Share your dilemmas and get honest opinions from other Mumsnetters.

Partner has told me today that I cannot go to his daughter’s wedding on Saturday

1000 replies

Oscarcleo · 22/05/2025 18:58

I’ve been with my partner for 5 years. He’s a widow - wife died 9 years ago and he’s brought up only daughter on his own ever since. I’ve met daughter ( we get on), groom, groom’s family, friends etc who’ll all be at the wedding. Wife’s relatives live a long way away and about 30 of them will be travelling to the wedding. As they live a long way away I haven’t met them yet.
Apparently yesterday evening some of the relatives told my partner/bride that they don’t want me at the wedding as wife isn’t there. It’s really upset my partner/ bride and I’m utterly distraught at this stage to be told I can’t go. It’s a big wedding that’s been planned for 18 months. I have been very careful to not be replacing wife’ s position at the wedding- agreed to not sit with him for ceremony or at the reception.
We’re really happy together but after this I’m not sure I can carry on with the relationship as it will be always hanging over us that I was banned from the wedding. AIBU? Any words of wisdom to help me get through this?

OP posts:
GasperyJacquesRoberts · 22/05/2025 20:05

ButteredRadish · 22/05/2025 20:02

Why are you making things up?! Where on earth has OP made it about her? She’s posted on an anonymous forum saying she’s (understandably) upset about being told she can’t go. That’s it. HOW is that making this about her!?

I was referring to the people suggesting that if she doesn't get to go to the wedding she should leave her partner.
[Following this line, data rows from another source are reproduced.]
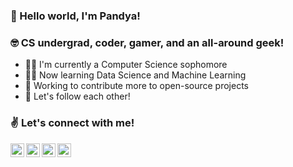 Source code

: ### 👋 Hello world, I'm Pandya! 

### 🤓 CS undergrad, coder, gamer, and an all-around geek!

- 👨‍🎓 I'm currently a Computer Science sophomore
- 👨‍💻 Now learning Data Science and Machine Learning
- 🔨 Working to contribute more to open-source projects
- 🤝 Let's follow each other!

### ✌ Let's connect with me!

[<img align="left" alt="Pandya Athallah Erlambang | LinkedIn" width="22px" src="https://lh3.googleusercontent.com/proxy/Sa9Epjp2MmeerNtHpYVJ2LXDQXGJy5hRfZnqd3m26asGsI3bvRYDesdv6UeX90FtRxtHXKr9JBGpar8AItOQNPhXv3LTL30dP7MAbbB3JNu9I1x4trHhhqnXHQHIZVW7-zw" />][linkedin]
[<img align="left" alt="Pandya Athallah Erlambang | Twitter" width="22px" src="https://cdn.jsdelivr.net/npm/simple-icons@v3/icons/twitter.svg" />][twitter]
[<img align="left" alt="Pandya Athallah Erlambang | Instagram" width="22px" src="https://cdn.jsdelivr.net/npm/simple-icons@v3/icons/instagram.svg" />][instagram]
[<img align="left" alt="Pandya Athallah Erlambang | Steam" width="22px" src="https://cdn.jsdelivr.net/npm/simple-icons@v3/icons/steam.svg" />][steam]

[linkedin]: https://linkedin.com/in/pandyaae
[twitter]: https://twitter.com/pandya_ae
[instagram]: https://instagram.com/pandya.ae
[steam]: https://steamcommunity.com/id/panthaer

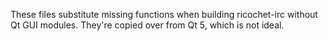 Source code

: These files substitute missing functions when building ricochet-irc without Qt
GUI modules. They're copied over from Qt 5, which is not ideal.
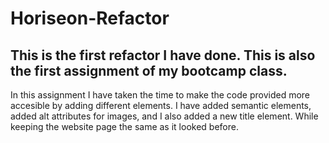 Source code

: # Horiseon-Refactor
 ## This is the first refactor I have done. This is also the first assignment of my bootcamp class.
 In this assignment I have taken the time to make the code provided more accesible by adding different elements. I have added semantic elements, added alt attributes for images, and I also added a new title element. 
 While keeping the website page the same as it looked before.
Merryoldgoat · 22/05/2025 20:06

Reetpetitenot · 22/05/2025 19:01

The bride, groom and your DP need to tell them to get stuffed.

Succinct and accurate.

Justkeepingplatesspinning · 22/05/2025 20:06

I'm thinking this is the late mum's parents who lost their daughter. Or her siblings. I don't know if any other relatives would have such influence and sway over the bride. Granny / aunty / uncle possibly.
How on earth it has got to two days before and you've suddenly been given the bums rush is unfathomable. Awful situation for your DP and DPs daughter. I guess you were the lesser of the two evils and it was easier to upset you than granny or whoever.
Take the outfit back, have a nice day doing something for you, and try to get past this. I'm not sure I could though, as someone else said, you're going to get this situation repeated every time these relatives are at a family occasion e.g. birth of baby etc.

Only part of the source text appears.